The fees are an important funding source for the division, he said.

“We've already set the fees and the board has been really, really careful to hold the line with the fees, which have hardly gone up at all in the last few years,” Sacher told the Gazette.

“The board makes good use of those funds and they are very important to help offset the material costs that we face. If we didn't have that kind of support from parents it would just be one more challenge we'd have to face in the overall budget picture and we'd have to respond accordingly.

“If we didn't have that kind of funding we'd have to subsidize it from the other funds the government gives us and it would take away from some of the other things we do in the division. It is working for us in the division.”

Sacher noted that there is a program in place in Chinook's Edge where fees can be waived for parents who cannot afford them.

“There is a procedure that they go through and all of our administrators know about it. Basically they just have to provide evidence of family income that would demonstrate that they can't afford it. There is a baseline.”

Parents wishing to access the waiver program can do so through their children's school.

Last week the Wildrose Party and the provincial Liberals put out a call for the elimination of school fees, which are used for busing and extracurricular activities in many school divisions.

“Wildrose understands that Alberta's young families and children are a major source of our province's energy and economic strength,” said Wildrose Leader Danielle Smith in a release. “Government should support them and do what it can to allow hard-working parents to keep more of their money in their pocket.

“I'm proud to announce that a Wildrose government would ban mandatory school fees and bring an end to this unfair nickel-and-diming of Alberta families.”

Liberal education critic Kent Hehr called school fees a form of “downloading” on parents.

“No family should have to worry about hundreds of dollars in school fees as they put their children on the bus or drop them off each morning,” said Hehr.

“School fees are just another financial burden on Alberta's families. Instead of restructuring our fiscal system to fund education properly, the Redford Conservatives continue to download the costs on families.”

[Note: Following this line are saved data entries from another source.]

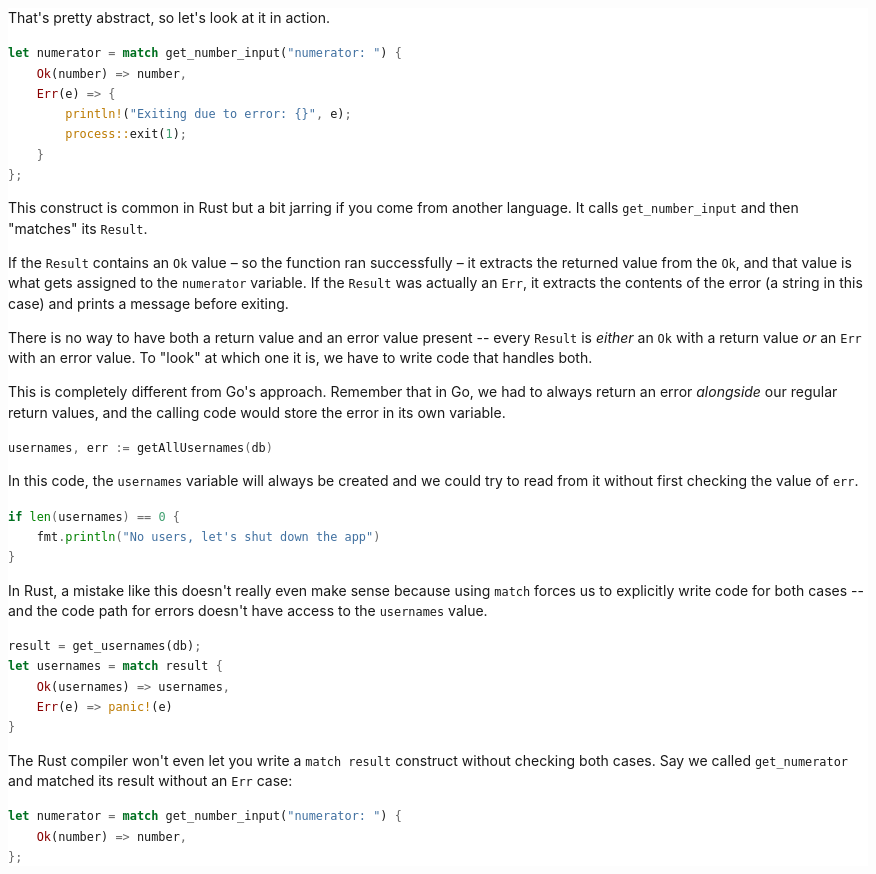 That's pretty abstract, so let's look at it in action.

```rust
let numerator = match get_number_input("numerator: ") {
	Ok(number) => number,
	Err(e) => {
		println!("Exiting due to error: {}", e);
		process::exit(1);
	}
};
```

This construct is common in Rust but a bit jarring if you come from another language.
It calls `get_number_input` and then "matches" its `Result`.

If the `Result` contains an `Ok` value – so the function ran successfully – it extracts the returned value from the `Ok`, and that value is what gets assigned to the `numerator` variable.
If the `Result` was actually an `Err`, it extracts the contents of the error (a string in this case) and prints a message before exiting.

There is no way to have both a return value and an error value present -- every `Result` is *either* an `Ok` with a return value *or* an `Err` with an error value.
To "look" at which one it is, we have to write code that handles both.

This is completely different from Go's approach.
Remember that in Go, we had to always return an error *alongside* our regular return values, and the calling code would store the error in its own variable.

```go
usernames, err := getAllUsernames(db)
```

In this code, the `usernames` variable will always be created and we could try to read from it without first checking the value of `err`.

```go
if len(usernames) == 0 {
	fmt.println("No users, let's shut down the app")
}
```

In Rust, a mistake like this doesn't really even make sense because using `match` forces us to explicitly write code for both cases -- and the code path for errors doesn't have access to the `usernames` value.

```rust
result = get_usernames(db);
let usernames = match result {
	Ok(usernames) => usernames,
	Err(e) => panic!(e)
}
```

The Rust compiler won't even let you write a `match result` construct without checking both cases.
Say we called `get_numerator` and matched its result without an `Err` case:

```rust
let numerator = match get_number_input("numerator: ") {
	Ok(number) => number,
};
```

Responding to opposition calls for the elimination of the fees, Premier Alison Redford said her government is not planning to review the current school fee policy, which sees individual boards set fees.

“There's a discussion that takes place between parents and local school boards and the communities need to make those decisions,” Redford reportedly said. “That's the policy and we're not intending to change that.

“I think coming up with these sorts of proposals (eliminating fees) don't actually take into account the work that school boards are doing long term.”

The Innisfail-based Chinook's Edge division operates 40 schools in West Central Alberta.